INSTRUCTIONS FOR THE TASK:
Exactly as they appear below, repeat the lines from the one with "After you placed" through the one with "## What is in this repository?". Drop every picture.

Stored data

------------------------------

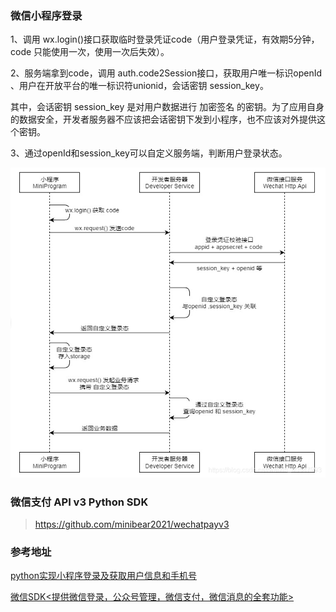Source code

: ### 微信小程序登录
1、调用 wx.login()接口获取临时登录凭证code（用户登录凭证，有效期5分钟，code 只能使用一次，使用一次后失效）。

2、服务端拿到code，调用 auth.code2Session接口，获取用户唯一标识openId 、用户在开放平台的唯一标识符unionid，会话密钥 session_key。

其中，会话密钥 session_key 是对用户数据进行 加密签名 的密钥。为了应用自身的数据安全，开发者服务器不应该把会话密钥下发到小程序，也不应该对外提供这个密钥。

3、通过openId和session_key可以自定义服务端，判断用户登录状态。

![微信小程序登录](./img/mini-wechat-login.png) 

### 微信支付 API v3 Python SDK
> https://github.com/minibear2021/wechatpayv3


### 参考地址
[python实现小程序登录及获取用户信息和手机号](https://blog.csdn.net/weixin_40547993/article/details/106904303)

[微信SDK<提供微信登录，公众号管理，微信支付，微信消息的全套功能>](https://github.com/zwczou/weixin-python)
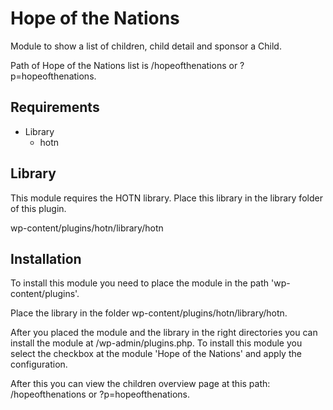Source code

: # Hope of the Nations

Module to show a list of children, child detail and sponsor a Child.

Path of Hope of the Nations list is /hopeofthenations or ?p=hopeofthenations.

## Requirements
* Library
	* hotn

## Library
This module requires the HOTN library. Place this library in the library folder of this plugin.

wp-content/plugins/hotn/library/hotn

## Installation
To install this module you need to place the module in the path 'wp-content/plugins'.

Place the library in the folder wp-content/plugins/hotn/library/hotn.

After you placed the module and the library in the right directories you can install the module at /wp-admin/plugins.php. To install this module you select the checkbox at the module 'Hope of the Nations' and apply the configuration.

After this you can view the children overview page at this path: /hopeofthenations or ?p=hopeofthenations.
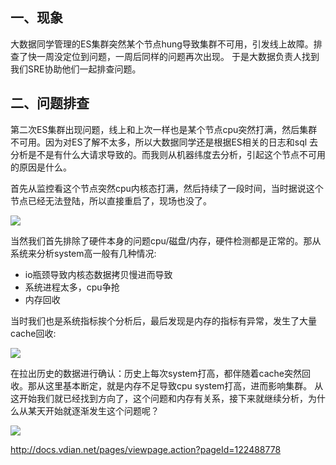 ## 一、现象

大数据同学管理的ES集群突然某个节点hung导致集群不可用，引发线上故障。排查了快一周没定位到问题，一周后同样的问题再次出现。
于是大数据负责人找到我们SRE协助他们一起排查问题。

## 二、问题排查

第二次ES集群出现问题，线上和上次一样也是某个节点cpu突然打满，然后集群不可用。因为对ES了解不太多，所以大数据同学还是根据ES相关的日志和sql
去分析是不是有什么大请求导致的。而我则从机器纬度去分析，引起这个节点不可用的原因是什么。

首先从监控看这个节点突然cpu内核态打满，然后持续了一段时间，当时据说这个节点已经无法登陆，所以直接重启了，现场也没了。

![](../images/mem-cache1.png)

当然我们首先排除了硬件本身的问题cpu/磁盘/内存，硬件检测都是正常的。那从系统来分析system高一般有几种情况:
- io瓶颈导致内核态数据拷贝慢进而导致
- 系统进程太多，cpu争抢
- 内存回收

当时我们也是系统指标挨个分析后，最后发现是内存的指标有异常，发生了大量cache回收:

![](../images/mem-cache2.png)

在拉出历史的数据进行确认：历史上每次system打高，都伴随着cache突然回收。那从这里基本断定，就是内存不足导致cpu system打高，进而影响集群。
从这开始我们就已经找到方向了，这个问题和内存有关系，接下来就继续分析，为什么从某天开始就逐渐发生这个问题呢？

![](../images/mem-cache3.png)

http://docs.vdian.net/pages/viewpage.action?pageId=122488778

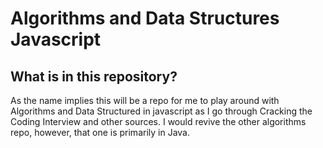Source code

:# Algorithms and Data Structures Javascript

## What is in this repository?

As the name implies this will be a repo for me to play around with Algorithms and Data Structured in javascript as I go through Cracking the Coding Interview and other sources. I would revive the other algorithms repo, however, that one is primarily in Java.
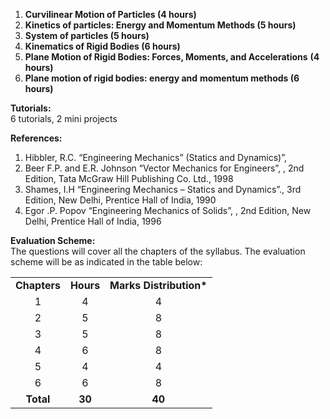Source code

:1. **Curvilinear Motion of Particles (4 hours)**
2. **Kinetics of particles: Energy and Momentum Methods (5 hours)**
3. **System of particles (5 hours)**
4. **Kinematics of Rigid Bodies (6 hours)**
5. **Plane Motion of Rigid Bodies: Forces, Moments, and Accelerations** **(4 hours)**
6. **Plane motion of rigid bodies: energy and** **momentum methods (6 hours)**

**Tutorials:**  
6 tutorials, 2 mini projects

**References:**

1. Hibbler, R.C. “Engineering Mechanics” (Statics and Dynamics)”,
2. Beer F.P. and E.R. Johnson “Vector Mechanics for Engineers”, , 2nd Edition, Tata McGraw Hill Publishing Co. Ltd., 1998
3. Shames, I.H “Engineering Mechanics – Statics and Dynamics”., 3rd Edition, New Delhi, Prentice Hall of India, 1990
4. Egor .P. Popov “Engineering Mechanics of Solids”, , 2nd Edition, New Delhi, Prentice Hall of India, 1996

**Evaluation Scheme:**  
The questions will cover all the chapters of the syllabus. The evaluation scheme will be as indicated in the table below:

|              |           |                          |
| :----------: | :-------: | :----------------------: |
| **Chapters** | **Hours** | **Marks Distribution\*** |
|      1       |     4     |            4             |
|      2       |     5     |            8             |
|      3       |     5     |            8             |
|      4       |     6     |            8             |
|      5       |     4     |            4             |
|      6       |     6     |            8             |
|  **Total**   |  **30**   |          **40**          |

------------------------------

OUTPUT BELOW:
After you placed the module and the library in the right directories you can install the module at /wp-admin/plugins.php. To install this module you select the checkbox at the module 'Hope of the Nations' and apply the configuration.

After this you can view the children overview page at this path: /hopeofthenations or ?p=hopeofthenations.
 ## 一、现象

大数据同学管理的ES集群突然某个节点hung导致集群不可用，引发线上故障。排查了快一周没定位到问题，一周后同样的问题再次出现。
于是大数据负责人找到我们SRE协助他们一起排查问题。

## 二、问题排查

第二次ES集群出现问题，线上和上次一样也是某个节点cpu突然打满，然后集群不可用。因为对ES了解不太多，所以大数据同学还是根据ES相关的日志和sql
去分析是不是有什么大请求导致的。而我则从机器纬度去分析，引起这个节点不可用的原因是什么。

首先从监控看这个节点突然cpu内核态打满，然后持续了一段时间，当时据说这个节点已经无法登陆，所以直接重启了，现场也没了。

![](../images/mem-cache1.png)

当然我们首先排除了硬件本身的问题cpu/磁盘/内存，硬件检测都是正常的。那从系统来分析system高一般有几种情况:
- io瓶颈导致内核态数据拷贝慢进而导致
- 系统进程太多，cpu争抢
- 内存回收

当时我们也是系统指标挨个分析后，最后发现是内存的指标有异常，发生了大量cache回收:

![](../images/mem-cache2.png)

在拉出历史的数据进行确认：历史上每次system打高，都伴随着cache突然回收。那从这里基本断定，就是内存不足导致cpu system打高，进而影响集群。
从这开始我们就已经找到方向了，这个问题和内存有关系，接下来就继续分析，为什么从某天开始就逐渐发生这个问题呢？

![](../images/mem-cache3.png)

http://docs.vdian.net/pages/viewpage.action?pageId=122488778

Source code

:# Algorithms and Data Structures Javascript

## What is in this repository?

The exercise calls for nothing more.